Assignment:
Your answer is the line containing "- Select a number of files to delete" plus every line after it to the end of the data below, transcribed exactly and with nothing else.

Supplied data:

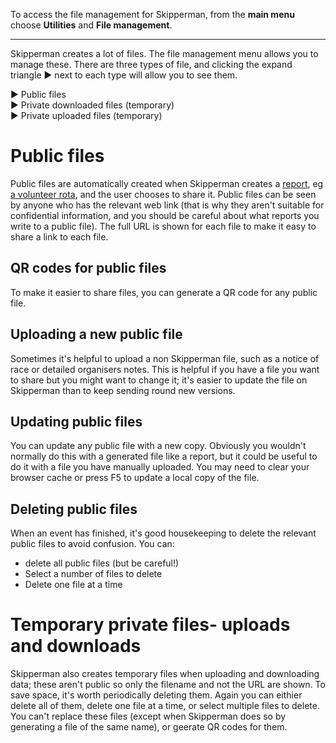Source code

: To access the file management for Skipperman, from the **main menu** choose **Utilities** and **File management**.
___

Skipperman creates a lot of files. The file management menu allows you to manage these. There are three types of file, and clicking the expand triangle ► next to each type will allow you to see them.

► Public files  
► Private downloaded files (temporary)  
► Private uploaded files (temporary)  

# Public files

Public files are automatically created when Skipperman creates a [report](reporting_help.md), eg [a volunteer rota](volunteer_rota_report_help.md), and the user chooses to share it. Public files can be seen by anyone who has the relevant web link (that is why they aren't suitable for confidential information, and you should be careful about what reports you write to a public file). The full URL is shown for each file to make it easy to share a link to each file.

## QR codes for public files

To make it easier to share files, you can generate a QR code for any public file.

## Uploading a new public file

Sometimes it's helpful to upload a non Skipperman file, such as a notice of race or detailed organisers notes. This is helpful if you have a file you want to share but you might want to change it; it's easier to update the file on Skipperman than to keep sending round new versions. 

## Updating public files

You can update any public file with a new copy. Obviously you wouldn't normally do this with a generated file like a report, but it could be useful to do it with a file you have manually uploaded. You may need to clear your browser cache or press F5 to update a local copy of the file.

## Deleting public files

When an event has finished, it's good housekeeping to delete the relevant public files to avoid confusion. You can:

- delete all public files (but be careful!)
- Select a number of files to delete
- Delete one file at a time

# Temporary private files- uploads and downloads

Skipperman also creates temporary files when uploading and downloading data; these aren't public so only the filename and not the URL are shown. To save space, it's worth periodically deleting them. Again you can eithier delete all of them, delete one file at a time, or select multiple files to delete. You can't replace these files (except when Skipperman does so by generating a file of the same name), or geerate QR codes for them.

Task response:
- Select a number of files to delete
- Delete one file at a time

# Temporary private files- uploads and downloads

Skipperman also creates temporary files when uploading and downloading data; these aren't public so only the filename and not the URL are shown. To save space, it's worth periodically deleting them. Again you can eithier delete all of them, delete one file at a time, or select multiple files to delete. You can't replace these files (except when Skipperman does so by generating a file of the same name), or geerate QR codes for them.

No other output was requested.